This little documentation is related to the story of John Green, The Fault in our Stars, this is related to other faults in stars that seems to look at the distant ground of the earth we are living, they can’t see what is there.
No, this is the wordcloud from the story written by John Green.
setwd("E:/Other Business/DS_Projects/TFIOS_WordCloud/")
tfios.text <- read.table("fault-in-the-stars.txt", sep="\t")
library(tm)
## Warning: package 'tm' was built under R version 3.1.3
## Loading required package: NLP
library(SnowballC)
## Warning: package 'SnowballC' was built under R version 3.1.2
corpus <- Corpus(VectorSource(tfios.text))
#corpus[[1]]
summary(tfios.text)
## V1
## : 199
## An Imperial Affliction: 31
## .” : 20
## * * * : 19
## . : 18
## The Price of Dawn : 9
## (Other) :4540
Apply to Lower function
corpus <- tm_map(corpus, tolower)
corpus <- tm_map(corpus,PlainTextDocument)
#corpus[[1]]
Remove Punctuations
corpus <- tm_map(corpus,removePunctuation)
#corpus[[1]]
Remove StopWords and word “said” which is most common.

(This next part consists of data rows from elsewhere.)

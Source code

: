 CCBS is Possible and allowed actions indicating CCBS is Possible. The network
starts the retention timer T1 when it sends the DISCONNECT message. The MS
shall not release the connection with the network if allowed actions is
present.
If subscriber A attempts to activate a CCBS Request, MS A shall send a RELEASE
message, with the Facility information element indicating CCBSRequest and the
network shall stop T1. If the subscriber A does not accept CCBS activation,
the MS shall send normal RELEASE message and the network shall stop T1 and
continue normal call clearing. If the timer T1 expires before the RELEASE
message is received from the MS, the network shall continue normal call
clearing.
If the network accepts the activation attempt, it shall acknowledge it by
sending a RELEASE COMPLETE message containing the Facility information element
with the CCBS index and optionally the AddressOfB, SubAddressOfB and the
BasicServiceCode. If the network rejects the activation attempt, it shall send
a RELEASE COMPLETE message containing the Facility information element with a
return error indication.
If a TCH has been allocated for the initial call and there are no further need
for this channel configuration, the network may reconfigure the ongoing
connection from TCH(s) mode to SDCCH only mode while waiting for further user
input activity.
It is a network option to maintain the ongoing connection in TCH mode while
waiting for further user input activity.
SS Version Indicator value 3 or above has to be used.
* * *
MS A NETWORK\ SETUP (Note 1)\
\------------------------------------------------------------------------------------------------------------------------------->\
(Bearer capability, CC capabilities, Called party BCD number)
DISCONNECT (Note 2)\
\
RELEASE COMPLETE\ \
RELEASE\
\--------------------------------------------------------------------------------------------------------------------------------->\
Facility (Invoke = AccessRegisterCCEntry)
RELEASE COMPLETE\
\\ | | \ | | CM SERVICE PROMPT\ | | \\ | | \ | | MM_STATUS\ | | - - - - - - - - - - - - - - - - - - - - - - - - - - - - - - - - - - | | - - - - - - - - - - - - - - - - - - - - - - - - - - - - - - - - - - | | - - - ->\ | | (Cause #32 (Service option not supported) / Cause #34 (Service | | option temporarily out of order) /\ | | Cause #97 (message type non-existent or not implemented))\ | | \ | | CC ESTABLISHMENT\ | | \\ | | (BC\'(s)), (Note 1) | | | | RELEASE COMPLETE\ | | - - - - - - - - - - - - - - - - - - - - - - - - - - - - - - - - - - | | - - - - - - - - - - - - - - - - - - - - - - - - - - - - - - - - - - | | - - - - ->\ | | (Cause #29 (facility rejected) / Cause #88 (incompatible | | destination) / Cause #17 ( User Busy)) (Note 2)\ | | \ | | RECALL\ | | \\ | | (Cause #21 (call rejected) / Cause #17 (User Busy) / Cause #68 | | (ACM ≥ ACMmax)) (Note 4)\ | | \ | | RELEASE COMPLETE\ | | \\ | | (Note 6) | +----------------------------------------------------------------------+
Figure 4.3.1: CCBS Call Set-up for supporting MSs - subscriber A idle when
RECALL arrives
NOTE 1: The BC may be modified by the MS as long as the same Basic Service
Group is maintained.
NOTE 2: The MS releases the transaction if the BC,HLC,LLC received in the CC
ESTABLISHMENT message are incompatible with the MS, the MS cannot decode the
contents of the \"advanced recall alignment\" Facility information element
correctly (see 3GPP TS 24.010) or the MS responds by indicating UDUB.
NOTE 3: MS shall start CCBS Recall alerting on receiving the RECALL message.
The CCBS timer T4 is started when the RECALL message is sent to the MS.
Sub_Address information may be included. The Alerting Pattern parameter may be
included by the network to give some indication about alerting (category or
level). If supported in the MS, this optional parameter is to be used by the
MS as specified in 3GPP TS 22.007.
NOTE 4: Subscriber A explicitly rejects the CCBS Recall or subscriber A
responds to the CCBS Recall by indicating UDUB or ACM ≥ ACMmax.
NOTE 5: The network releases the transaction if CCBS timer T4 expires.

corpus <- tm_map(corpus,removeWords,c(stopwords("english"),"said"))
#corpus[[1]]
Make as PlainText Document
corpus <- tm_map(corpus,PlainTextDocument)
#corpus[[1]]
Quick Fix for Corpus
corpus <- Corpus(VectorSource(corpus))
#corpus[[1]]
Get Frequencies, and get those with at least frequency of 2000.
frequencies <- DocumentTermMatrix(corpus)
#frequencies
Convert into data frame
df.text <- as.data.frame(as.matrix(frequencies))
#head(df.text)
Colnames conversion
colnames(df.text) <- make.names(colnames(df.text))
length(unique(colnames(df.text)))
## [1] 7595
Creating wordcloud
library(wordcloud)
## Warning: package 'wordcloud' was built under R version 3.1.3
## Loading required package: RColorBrewer
## Warning: package 'RColorBrewer' was built under R version 3.1.2
wordcloud(colnames(df.text),colSums(df.text),random.order=FALSE,scale=c(2,0.25),colors=brewer.pal(8, "Dark2"))
## Warning in wordcloud(colnames(df.text), colSums(df.text), random.order =
## FALSE, : vondelpark could not be fit on page. It will not be plotted.